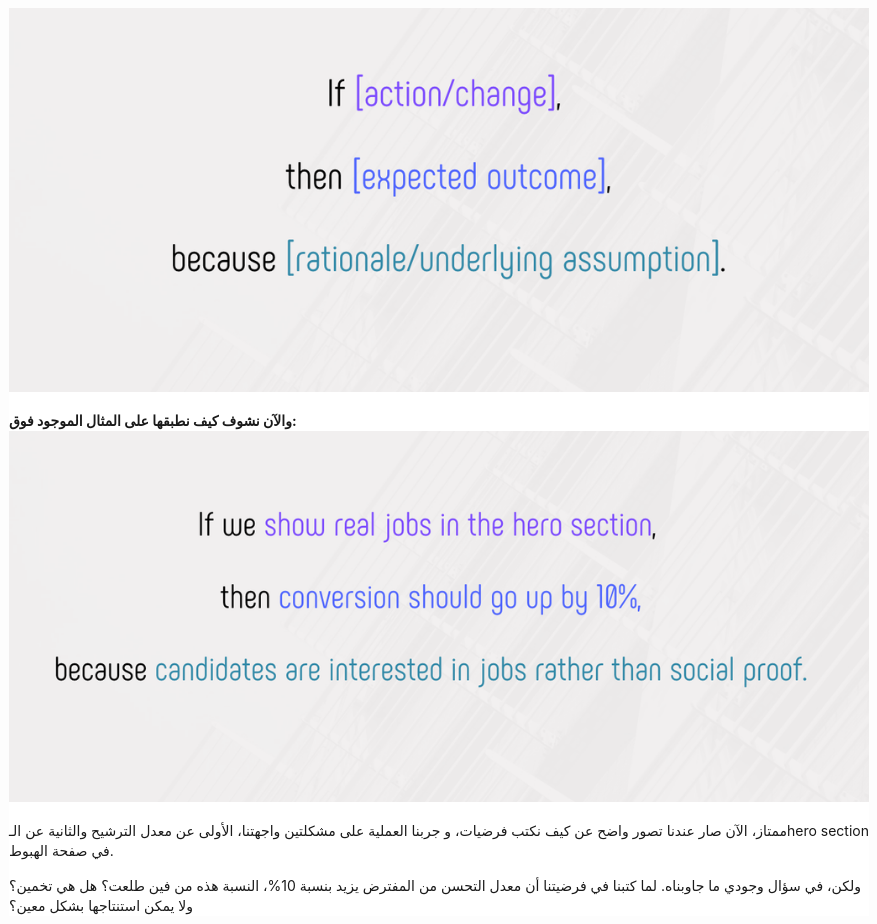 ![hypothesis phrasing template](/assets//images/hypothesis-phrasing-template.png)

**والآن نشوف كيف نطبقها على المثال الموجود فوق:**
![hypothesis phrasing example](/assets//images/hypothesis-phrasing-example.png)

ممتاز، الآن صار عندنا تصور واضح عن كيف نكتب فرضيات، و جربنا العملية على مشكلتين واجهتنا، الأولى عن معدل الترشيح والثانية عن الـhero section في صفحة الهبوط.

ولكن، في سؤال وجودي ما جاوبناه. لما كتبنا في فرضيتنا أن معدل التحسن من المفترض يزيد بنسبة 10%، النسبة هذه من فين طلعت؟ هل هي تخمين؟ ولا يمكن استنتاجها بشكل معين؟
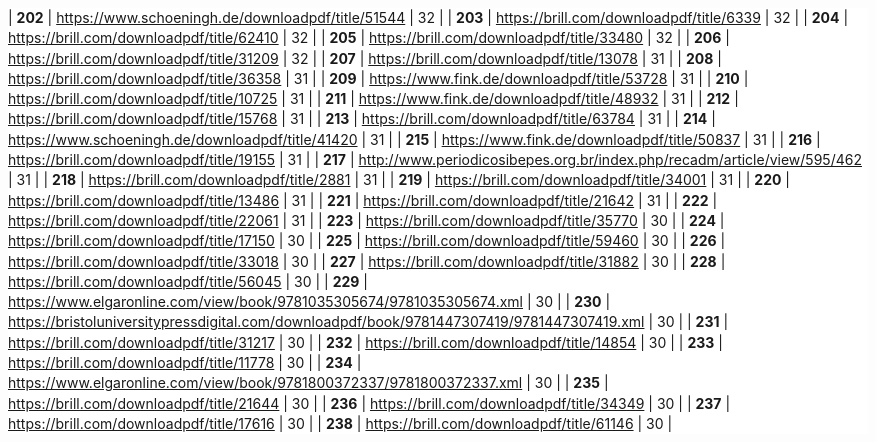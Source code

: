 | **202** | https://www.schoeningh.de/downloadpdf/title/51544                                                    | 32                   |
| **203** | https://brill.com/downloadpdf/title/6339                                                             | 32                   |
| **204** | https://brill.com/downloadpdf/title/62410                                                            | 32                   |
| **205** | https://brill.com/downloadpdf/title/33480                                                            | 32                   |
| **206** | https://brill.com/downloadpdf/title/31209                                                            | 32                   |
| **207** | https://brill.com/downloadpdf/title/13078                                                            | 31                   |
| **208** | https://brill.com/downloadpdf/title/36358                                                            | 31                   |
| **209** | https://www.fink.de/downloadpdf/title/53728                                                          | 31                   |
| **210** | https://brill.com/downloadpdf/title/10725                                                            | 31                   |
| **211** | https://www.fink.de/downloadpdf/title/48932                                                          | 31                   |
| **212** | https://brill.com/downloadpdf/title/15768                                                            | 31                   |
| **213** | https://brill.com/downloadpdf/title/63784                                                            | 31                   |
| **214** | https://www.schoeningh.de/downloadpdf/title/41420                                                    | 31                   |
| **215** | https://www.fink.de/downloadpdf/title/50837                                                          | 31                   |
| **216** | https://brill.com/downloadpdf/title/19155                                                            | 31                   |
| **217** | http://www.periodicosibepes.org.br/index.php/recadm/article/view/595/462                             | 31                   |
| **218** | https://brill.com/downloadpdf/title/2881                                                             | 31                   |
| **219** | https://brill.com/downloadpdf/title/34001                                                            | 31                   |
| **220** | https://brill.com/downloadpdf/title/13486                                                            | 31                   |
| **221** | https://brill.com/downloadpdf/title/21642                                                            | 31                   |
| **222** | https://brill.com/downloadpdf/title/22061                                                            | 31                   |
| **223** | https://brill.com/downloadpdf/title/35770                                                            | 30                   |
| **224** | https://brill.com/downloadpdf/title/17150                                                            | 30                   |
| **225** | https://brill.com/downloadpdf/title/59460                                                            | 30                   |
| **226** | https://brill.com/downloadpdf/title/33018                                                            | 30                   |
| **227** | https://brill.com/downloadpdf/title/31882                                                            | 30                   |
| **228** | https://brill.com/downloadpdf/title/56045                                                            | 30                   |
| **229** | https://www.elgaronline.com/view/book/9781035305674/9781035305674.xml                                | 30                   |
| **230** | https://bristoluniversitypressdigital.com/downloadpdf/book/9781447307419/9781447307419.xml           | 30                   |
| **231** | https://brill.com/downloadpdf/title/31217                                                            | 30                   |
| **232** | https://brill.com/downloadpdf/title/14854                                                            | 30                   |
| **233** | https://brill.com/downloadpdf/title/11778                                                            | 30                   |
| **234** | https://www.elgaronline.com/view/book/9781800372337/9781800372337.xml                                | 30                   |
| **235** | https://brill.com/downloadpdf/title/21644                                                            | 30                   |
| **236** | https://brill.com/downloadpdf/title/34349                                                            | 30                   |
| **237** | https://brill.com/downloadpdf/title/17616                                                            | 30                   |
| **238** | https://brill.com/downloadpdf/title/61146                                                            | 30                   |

--

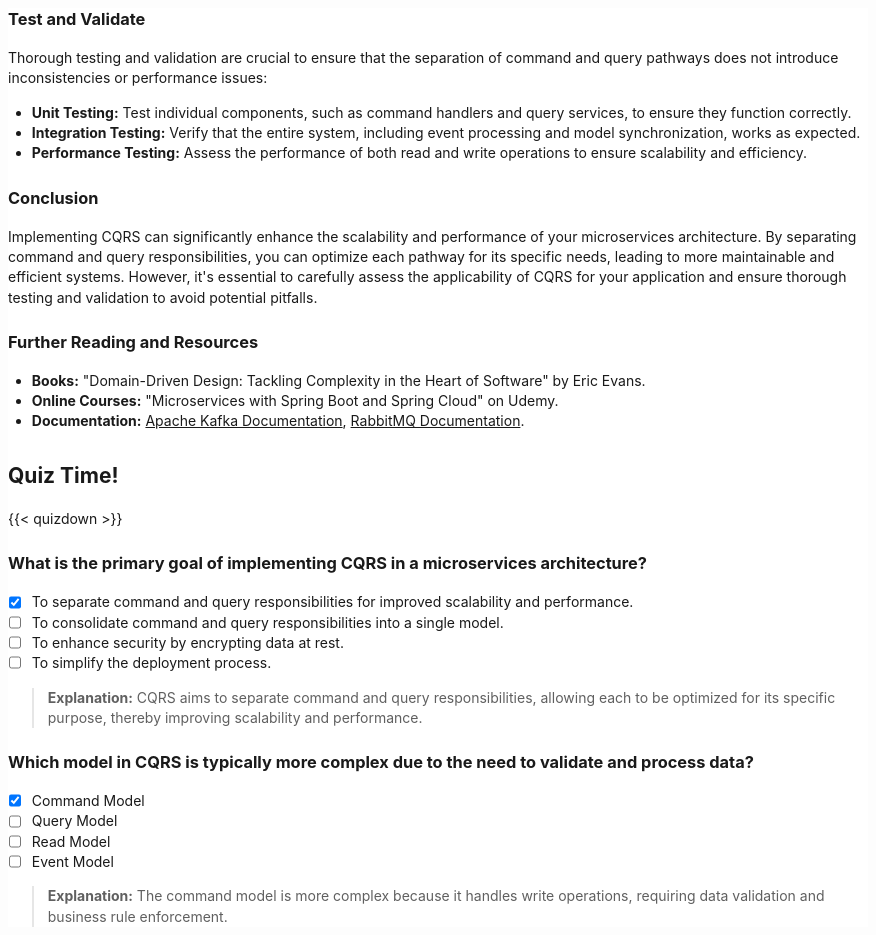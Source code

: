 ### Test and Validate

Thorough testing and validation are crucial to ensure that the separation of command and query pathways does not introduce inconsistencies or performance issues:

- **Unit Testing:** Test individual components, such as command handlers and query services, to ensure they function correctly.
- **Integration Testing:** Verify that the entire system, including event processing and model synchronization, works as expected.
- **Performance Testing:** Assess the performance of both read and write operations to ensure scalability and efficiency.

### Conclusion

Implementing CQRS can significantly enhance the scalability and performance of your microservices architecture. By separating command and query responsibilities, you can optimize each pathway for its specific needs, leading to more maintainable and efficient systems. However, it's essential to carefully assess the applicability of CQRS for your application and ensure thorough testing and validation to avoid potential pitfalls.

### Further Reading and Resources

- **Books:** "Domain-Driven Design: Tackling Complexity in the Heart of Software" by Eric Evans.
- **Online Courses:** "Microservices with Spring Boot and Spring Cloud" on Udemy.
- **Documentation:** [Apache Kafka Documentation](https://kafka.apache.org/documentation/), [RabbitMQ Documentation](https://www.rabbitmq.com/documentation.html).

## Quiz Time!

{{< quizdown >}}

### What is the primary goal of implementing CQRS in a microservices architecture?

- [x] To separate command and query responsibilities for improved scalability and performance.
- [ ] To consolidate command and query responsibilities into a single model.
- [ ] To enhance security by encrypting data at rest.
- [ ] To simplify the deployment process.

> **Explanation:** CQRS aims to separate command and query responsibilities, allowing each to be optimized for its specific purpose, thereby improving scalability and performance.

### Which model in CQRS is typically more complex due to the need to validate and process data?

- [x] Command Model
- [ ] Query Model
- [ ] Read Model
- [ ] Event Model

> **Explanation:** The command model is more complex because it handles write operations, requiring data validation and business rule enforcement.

---

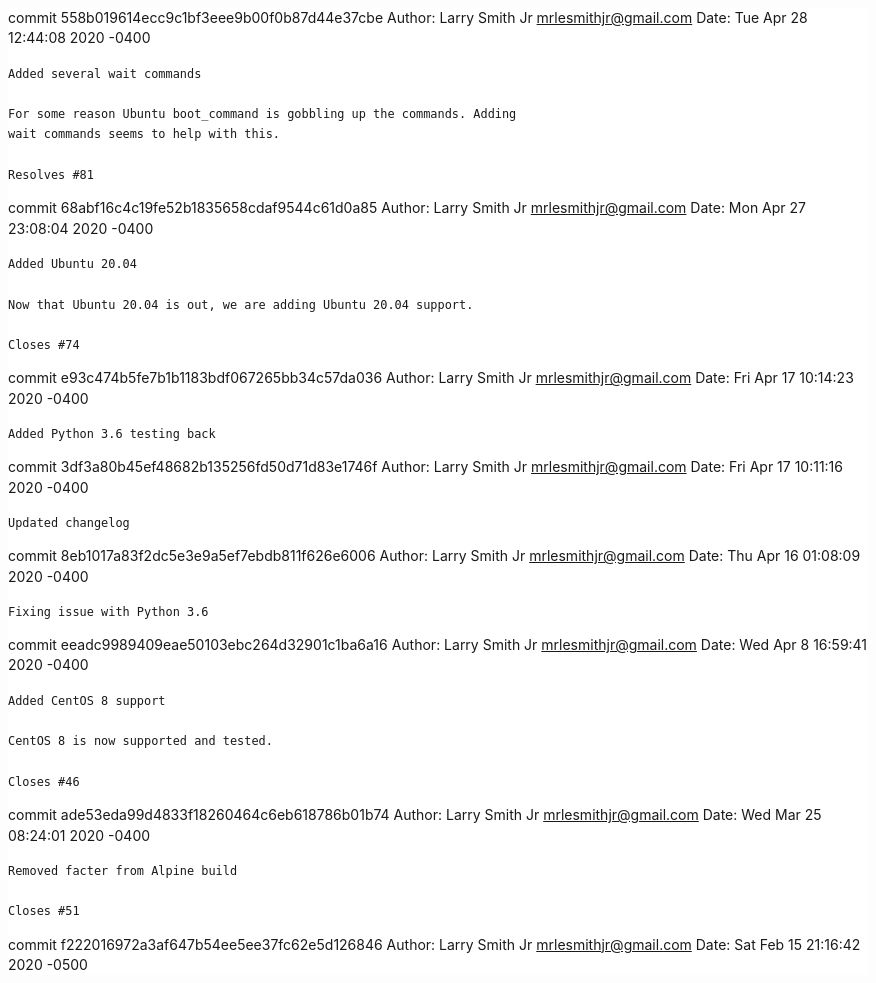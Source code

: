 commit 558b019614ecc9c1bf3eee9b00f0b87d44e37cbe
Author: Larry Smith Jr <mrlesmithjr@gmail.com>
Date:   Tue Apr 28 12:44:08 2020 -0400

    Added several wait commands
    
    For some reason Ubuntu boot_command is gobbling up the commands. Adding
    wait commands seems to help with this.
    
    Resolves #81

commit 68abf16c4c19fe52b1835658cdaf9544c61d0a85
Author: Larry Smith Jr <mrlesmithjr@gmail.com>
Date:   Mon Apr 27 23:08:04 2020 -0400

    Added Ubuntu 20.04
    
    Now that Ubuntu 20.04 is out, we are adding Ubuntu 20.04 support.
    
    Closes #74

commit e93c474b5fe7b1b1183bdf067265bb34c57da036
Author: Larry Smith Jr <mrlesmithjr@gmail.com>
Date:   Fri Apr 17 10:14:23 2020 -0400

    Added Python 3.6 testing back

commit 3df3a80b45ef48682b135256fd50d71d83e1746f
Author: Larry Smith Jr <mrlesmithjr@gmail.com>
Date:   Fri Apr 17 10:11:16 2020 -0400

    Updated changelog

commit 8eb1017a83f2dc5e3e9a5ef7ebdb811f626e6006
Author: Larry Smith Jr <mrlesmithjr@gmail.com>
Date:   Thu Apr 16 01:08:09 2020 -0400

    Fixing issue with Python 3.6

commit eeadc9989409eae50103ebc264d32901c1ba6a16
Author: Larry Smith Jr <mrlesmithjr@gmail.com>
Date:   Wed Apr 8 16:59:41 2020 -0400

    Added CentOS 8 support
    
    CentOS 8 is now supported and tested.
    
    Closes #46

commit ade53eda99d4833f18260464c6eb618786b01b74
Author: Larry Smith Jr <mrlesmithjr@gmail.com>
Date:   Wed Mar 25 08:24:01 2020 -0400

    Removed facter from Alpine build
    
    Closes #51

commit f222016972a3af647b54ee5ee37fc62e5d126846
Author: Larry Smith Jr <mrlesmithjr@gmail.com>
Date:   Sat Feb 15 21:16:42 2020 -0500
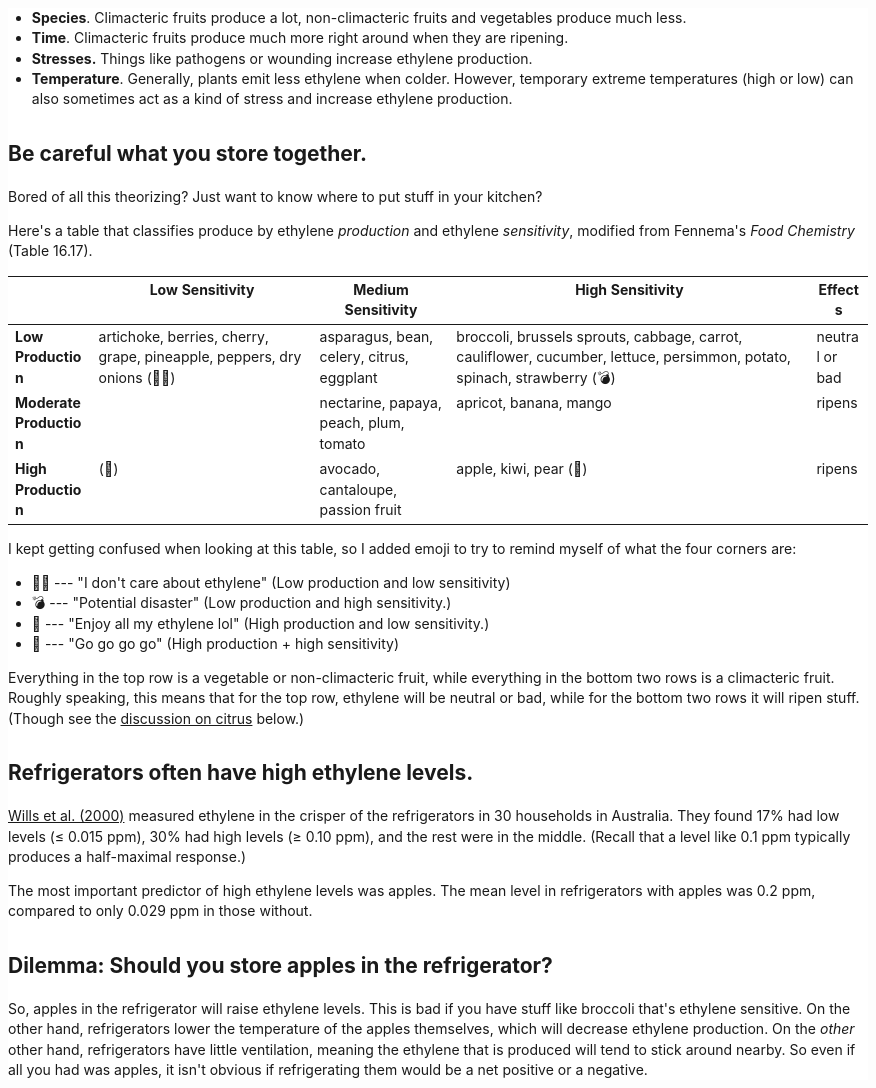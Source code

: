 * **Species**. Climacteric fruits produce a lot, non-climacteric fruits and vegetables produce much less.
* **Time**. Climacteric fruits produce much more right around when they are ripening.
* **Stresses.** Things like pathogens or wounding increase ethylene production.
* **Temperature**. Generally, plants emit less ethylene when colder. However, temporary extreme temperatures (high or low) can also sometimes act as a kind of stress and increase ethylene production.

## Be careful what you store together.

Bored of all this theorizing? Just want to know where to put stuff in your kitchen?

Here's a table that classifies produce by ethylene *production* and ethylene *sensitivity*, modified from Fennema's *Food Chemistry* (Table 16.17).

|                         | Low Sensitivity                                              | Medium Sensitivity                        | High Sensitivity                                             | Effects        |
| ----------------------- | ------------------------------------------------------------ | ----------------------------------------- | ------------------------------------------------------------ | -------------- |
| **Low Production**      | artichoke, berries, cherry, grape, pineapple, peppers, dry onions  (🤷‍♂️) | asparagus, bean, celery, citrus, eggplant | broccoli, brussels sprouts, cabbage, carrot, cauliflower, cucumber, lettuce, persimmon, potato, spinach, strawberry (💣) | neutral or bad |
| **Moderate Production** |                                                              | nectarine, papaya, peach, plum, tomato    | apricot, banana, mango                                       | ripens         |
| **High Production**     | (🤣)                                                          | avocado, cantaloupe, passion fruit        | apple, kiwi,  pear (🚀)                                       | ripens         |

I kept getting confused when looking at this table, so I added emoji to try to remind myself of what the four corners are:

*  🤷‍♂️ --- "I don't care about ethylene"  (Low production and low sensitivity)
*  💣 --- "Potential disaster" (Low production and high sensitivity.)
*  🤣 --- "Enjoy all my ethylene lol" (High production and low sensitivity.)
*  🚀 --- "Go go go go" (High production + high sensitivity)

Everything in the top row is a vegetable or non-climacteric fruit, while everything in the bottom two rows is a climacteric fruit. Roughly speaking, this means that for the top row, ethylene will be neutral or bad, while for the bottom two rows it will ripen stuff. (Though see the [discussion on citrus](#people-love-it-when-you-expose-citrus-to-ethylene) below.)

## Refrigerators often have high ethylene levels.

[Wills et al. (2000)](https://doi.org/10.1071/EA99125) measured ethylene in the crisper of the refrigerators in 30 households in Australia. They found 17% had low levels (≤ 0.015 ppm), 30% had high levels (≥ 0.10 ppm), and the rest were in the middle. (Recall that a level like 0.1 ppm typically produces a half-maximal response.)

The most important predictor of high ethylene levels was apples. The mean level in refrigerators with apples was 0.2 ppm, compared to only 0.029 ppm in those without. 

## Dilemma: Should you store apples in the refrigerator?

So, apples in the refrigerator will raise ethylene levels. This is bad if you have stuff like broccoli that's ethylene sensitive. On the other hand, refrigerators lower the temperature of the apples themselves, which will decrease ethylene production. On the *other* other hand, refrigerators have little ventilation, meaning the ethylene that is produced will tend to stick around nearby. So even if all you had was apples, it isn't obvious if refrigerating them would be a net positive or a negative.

■ Task requirements ■
Write out word for word the lines above that run from the one with "Removed facter from Alpine build" to the one with "wounding increase ethylene production.". Include both end lines; exclude the images.

■ Answer ■
    Removed facter from Alpine build
    
    Closes #51

commit f222016972a3af647b54ee5ee37fc62e5d126846
Author: Larry Smith Jr <mrlesmithjr@gmail.com>
Date:   Sat Feb 15 21:16:42 2020 -0500
Source code

: * **Species**. Climacteric fruits produce a lot, non-climacteric fruits and vegetables produce much less.
* **Time**. Climacteric fruits produce much more right around when they are ripening.
* **Stresses.** Things like pathogens or wounding increase ethylene production.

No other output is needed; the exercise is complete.